**WHAT YOU ARE ASKED TO DO:** There is a line containing "- [ ] Handle not receiving data" in the entries below. Repeat that line and every line after it exactly, and nothing more.

**EXERCISE MATERIAL:**
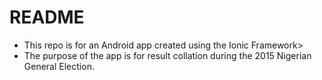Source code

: # README #

* This repo is for an Android app created using the Ionic Framework>
* The purpose of the app is for result collation during the 2015 Nigerian General Election.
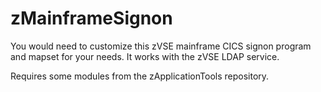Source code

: # zMainframeSignon
You would need to customize this zVSE mainframe CICS signon program and mapset for your needs.  It works with the zVSE LDAP service.

Requires some modules from the zApplicationTools repository.

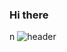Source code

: ### Hi there 
n
![header](https://capsule-render.vercel.app/api?type=egg&color=timeGradient&height=300&section=header&text=Songyi%20Land&fontSize=90)
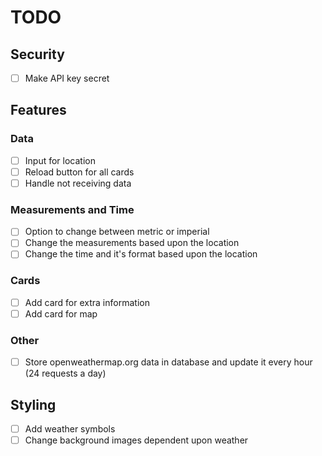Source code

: # TODO

## Security

- [ ] Make API key secret

## Features

### Data

- [ ] Input for location
- [ ] Reload button for all cards
- [ ] Handle not receiving data

### Measurements and Time

- [ ] Option to change between metric or imperial
- [ ] Change the measurements based upon the location
- [ ] Change the time and it's format based upon the location

### Cards

- [ ] Add card for extra information
- [ ] Add card for map

### Other

- [ ] Store openweathermap.org data in database and update it every hour (24 requests a day)

## Styling

- [ ] Add weather symbols
- [ ] Change background images dependent upon weather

**EXERCISE OUTPUT:**
- [ ] Handle not receiving data

### Measurements and Time

- [ ] Option to change between metric or imperial
- [ ] Change the measurements based upon the location
- [ ] Change the time and it's format based upon the location

### Cards

- [ ] Add card for extra information
- [ ] Add card for map

### Other

- [ ] Store openweathermap.org data in database and update it every hour (24 requests a day)

## Styling

- [ ] Add weather symbols
- [ ] Change background images dependent upon weather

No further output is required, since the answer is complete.